Task item
The answer must consist solely of the line that contains "some small, representative" and all subsequent lines of the data, each reproduced exactly.

··· Provided material ···

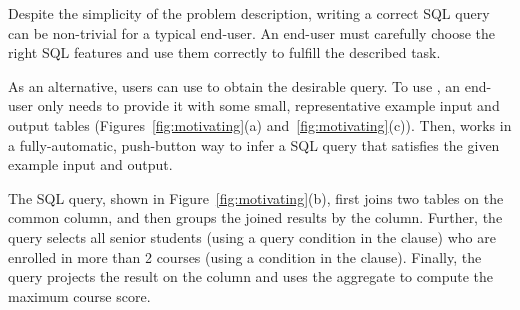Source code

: Despite the simplicity of the problem description,
writing a correct SQL query  can be non-trivial for a typical
end-user. An end-user must carefully choose the
right SQL features and use them correctly
to fulfill the described task.

As an alternative, users can use \ourtool to obtain
the desirable query.
To use \ourtool, an end-user only needs to provide it with
some small, representative example input and output tables
(Figures~\ref{fig:motivating}(a) and~\ref{fig:motivating}(c)).
Then, \ourtool works in a fully-automatic, push-button
way to infer a SQL query that satisfies the given
example input and output.


The SQL query, shown in Figure~\ref{fig:motivating}(b),
first joins two tables on the common  column,
and then groups the joined results by the 
column. Further, the query selects all senior
students (using a query condition in the 
clause) who are enrolled in more than 2 courses
(using a condition in the  clause).
Finally, the query projects the result on the
 column and uses the  aggregate
to compute the maximum course score.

···

Response area
some small, representative example input and output tables
(Figures~\ref{fig:motivating}(a) and~\ref{fig:motivating}(c)).
Then, \ourtool works in a fully-automatic, push-button
way to infer a SQL query that satisfies the given
example input and output.


The SQL query, shown in Figure~\ref{fig:motivating}(b),
first joins two tables on the common  column,
and then groups the joined results by the 
column. Further, the query selects all senior
students (using a query condition in the 
clause) who are enrolled in more than 2 courses
(using a condition in the  clause).
Finally, the query projects the result on the
 column and uses the  aggregate
to compute the maximum course score.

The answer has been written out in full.